┌────────

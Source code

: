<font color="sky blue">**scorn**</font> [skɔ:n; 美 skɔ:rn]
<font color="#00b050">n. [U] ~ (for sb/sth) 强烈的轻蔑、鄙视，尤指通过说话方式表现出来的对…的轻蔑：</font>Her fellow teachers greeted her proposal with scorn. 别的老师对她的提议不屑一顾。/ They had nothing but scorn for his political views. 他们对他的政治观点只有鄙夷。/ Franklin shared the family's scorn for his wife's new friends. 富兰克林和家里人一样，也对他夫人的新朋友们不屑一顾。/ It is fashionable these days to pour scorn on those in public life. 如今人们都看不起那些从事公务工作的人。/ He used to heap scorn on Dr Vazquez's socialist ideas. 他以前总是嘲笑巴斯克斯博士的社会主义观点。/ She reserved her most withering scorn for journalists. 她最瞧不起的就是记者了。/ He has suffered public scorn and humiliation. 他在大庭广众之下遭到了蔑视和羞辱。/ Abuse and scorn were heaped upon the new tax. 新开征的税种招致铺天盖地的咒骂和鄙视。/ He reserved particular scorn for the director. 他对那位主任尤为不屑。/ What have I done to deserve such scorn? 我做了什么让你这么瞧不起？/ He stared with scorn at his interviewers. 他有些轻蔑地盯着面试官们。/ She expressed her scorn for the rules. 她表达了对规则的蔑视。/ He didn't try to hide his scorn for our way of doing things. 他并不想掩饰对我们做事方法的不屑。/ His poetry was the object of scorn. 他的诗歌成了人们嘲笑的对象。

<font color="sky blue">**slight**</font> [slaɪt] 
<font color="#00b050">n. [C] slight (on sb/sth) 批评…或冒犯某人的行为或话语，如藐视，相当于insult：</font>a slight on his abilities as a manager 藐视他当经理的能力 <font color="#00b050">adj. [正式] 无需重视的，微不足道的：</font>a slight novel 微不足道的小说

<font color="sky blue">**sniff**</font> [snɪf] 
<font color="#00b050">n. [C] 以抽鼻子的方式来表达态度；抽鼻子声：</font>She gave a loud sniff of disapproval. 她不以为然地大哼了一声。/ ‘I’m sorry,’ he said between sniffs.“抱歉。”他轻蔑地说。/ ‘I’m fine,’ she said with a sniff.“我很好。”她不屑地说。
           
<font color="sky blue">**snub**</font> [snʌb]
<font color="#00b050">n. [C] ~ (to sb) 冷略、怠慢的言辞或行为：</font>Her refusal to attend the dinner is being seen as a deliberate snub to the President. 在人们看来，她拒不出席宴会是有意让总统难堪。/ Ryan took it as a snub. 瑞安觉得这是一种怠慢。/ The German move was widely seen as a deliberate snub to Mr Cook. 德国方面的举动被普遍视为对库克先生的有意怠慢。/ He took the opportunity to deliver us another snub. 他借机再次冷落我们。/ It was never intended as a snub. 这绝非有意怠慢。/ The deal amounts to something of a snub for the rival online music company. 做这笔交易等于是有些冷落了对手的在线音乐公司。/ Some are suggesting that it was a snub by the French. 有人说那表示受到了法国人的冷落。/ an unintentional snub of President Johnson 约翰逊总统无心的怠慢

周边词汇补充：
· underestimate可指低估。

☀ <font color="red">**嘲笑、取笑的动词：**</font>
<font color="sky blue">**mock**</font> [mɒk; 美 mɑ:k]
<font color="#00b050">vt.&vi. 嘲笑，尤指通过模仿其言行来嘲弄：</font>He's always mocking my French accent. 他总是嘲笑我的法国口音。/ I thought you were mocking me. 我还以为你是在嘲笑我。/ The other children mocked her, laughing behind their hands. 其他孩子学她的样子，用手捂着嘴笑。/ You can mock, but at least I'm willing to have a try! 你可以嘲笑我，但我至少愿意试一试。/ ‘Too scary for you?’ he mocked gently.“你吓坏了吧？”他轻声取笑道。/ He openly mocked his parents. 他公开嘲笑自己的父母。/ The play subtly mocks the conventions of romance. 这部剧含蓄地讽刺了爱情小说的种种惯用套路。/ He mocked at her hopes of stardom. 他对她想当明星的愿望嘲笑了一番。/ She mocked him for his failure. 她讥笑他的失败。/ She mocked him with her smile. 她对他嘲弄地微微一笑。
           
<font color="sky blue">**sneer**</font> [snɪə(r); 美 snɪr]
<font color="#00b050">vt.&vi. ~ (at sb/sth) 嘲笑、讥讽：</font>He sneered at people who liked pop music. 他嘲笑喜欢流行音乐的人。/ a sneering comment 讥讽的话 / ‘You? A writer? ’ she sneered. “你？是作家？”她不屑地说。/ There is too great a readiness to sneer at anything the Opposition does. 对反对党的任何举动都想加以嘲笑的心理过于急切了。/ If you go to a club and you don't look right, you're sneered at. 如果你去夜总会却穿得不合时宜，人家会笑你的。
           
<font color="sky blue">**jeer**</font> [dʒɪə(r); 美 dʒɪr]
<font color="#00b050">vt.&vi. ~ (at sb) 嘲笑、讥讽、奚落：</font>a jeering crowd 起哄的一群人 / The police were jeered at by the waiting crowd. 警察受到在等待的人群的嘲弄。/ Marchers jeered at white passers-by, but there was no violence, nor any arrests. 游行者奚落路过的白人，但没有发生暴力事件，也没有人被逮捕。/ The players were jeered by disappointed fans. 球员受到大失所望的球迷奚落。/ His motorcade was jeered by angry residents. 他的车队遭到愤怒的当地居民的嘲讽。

└────────

Copy each line above exactly as it stands.

▸ Response for this exercise
Source code

:<font color="sky blue">**scorn**</font> [skɔ:n; 美 skɔ:rn]
<font color="#00b050">n. [U] ~ (for sb/sth) 强烈的轻蔑、鄙视，尤指通过说话方式表现出来的对…的轻蔑：</font>Her fellow teachers greeted her proposal with scorn. 别的老师对她的提议不屑一顾。/ They had nothing but scorn for his political views. 他们对他的政治观点只有鄙夷。/ Franklin shared the family's scorn for his wife's new friends. 富兰克林和家里人一样，也对他夫人的新朋友们不屑一顾。/ It is fashionable these days to pour scorn on those in public life. 如今人们都看不起那些从事公务工作的人。/ He used to heap scorn on Dr Vazquez's socialist ideas. 他以前总是嘲笑巴斯克斯博士的社会主义观点。/ She reserved her most withering scorn for journalists. 她最瞧不起的就是记者了。/ He has suffered public scorn and humiliation. 他在大庭广众之下遭到了蔑视和羞辱。/ Abuse and scorn were heaped upon the new tax. 新开征的税种招致铺天盖地的咒骂和鄙视。/ He reserved particular scorn for the director. 他对那位主任尤为不屑。/ What have I done to deserve such scorn? 我做了什么让你这么瞧不起？/ He stared with scorn at his interviewers. 他有些轻蔑地盯着面试官们。/ She expressed her scorn for the rules. 她表达了对规则的蔑视。/ He didn't try to hide his scorn for our way of doing things. 他并不想掩饰对我们做事方法的不屑。/ His poetry was the object of scorn. 他的诗歌成了人们嘲笑的对象。

<font color="sky blue">**slight**</font> [slaɪt] 
<font color="#00b050">n. [C] slight (on sb/sth) 批评…或冒犯某人的行为或话语，如藐视，相当于insult：</font>a slight on his abilities as a manager 藐视他当经理的能力 <font color="#00b050">adj. [正式] 无需重视的，微不足道的：</font>a slight novel 微不足道的小说

<font color="sky blue">**sniff**</font> [snɪf] 
<font color="#00b050">n. [C] 以抽鼻子的方式来表达态度；抽鼻子声：</font>She gave a loud sniff of disapproval. 她不以为然地大哼了一声。/ ‘I’m sorry,’ he said between sniffs.“抱歉。”他轻蔑地说。/ ‘I’m fine,’ she said with a sniff.“我很好。”她不屑地说。
           
<font color="sky blue">**snub**</font> [snʌb]
<font color="#00b050">n. [C] ~ (to sb) 冷略、怠慢的言辞或行为：</font>Her refusal to attend the dinner is being seen as a deliberate snub to the President. 在人们看来，她拒不出席宴会是有意让总统难堪。/ Ryan took it as a snub. 瑞安觉得这是一种怠慢。/ The German move was widely seen as a deliberate snub to Mr Cook. 德国方面的举动被普遍视为对库克先生的有意怠慢。/ He took the opportunity to deliver us another snub. 他借机再次冷落我们。/ It was never intended as a snub. 这绝非有意怠慢。/ The deal amounts to something of a snub for the rival online music company. 做这笔交易等于是有些冷落了对手的在线音乐公司。/ Some are suggesting that it was a snub by the French. 有人说那表示受到了法国人的冷落。/ an unintentional snub of President Johnson 约翰逊总统无心的怠慢

周边词汇补充：
· underestimate可指低估。

☀ <font color="red">**嘲笑、取笑的动词：**</font>
<font color="sky blue">**mock**</font> [mɒk; 美 mɑ:k]
<font color="#00b050">vt.&vi. 嘲笑，尤指通过模仿其言行来嘲弄：</font>He's always mocking my French accent. 他总是嘲笑我的法国口音。/ I thought you were mocking me. 我还以为你是在嘲笑我。/ The other children mocked her, laughing behind their hands. 其他孩子学她的样子，用手捂着嘴笑。/ You can mock, but at least I'm willing to have a try! 你可以嘲笑我，但我至少愿意试一试。/ ‘Too scary for you?’ he mocked gently.“你吓坏了吧？”他轻声取笑道。/ He openly mocked his parents. 他公开嘲笑自己的父母。/ The play subtly mocks the conventions of romance. 这部剧含蓄地讽刺了爱情小说的种种惯用套路。/ He mocked at her hopes of stardom. 他对她想当明星的愿望嘲笑了一番。/ She mocked him for his failure. 她讥笑他的失败。/ She mocked him with her smile. 她对他嘲弄地微微一笑。
           
<font color="sky blue">**sneer**</font> [snɪə(r); 美 snɪr]
<font color="#00b050">vt.&vi. ~ (at sb/sth) 嘲笑、讥讽：</font>He sneered at people who liked pop music. 他嘲笑喜欢流行音乐的人。/ a sneering comment 讥讽的话 / ‘You? A writer? ’ she sneered. “你？是作家？”她不屑地说。/ There is too great a readiness to sneer at anything the Opposition does. 对反对党的任何举动都想加以嘲笑的心理过于急切了。/ If you go to a club and you don't look right, you're sneered at. 如果你去夜总会却穿得不合时宜，人家会笑你的。
           
<font color="sky blue">**jeer**</font> [dʒɪə(r); 美 dʒɪr]
<font color="#00b050">vt.&vi. ~ (at sb) 嘲笑、讥讽、奚落：</font>a jeering crowd 起哄的一群人 / The police were jeered at by the waiting crowd. 警察受到在等待的人群的嘲弄。/ Marchers jeered at white passers-by, but there was no violence, nor any arrests. 游行者奚落路过的白人，但没有发生暴力事件，也没有人被逮捕。/ The players were jeered by disappointed fans. 球员受到大失所望的球迷奚落。/ His motorcade was jeered by angry residents. 他的车队遭到愤怒的当地居民的嘲讽。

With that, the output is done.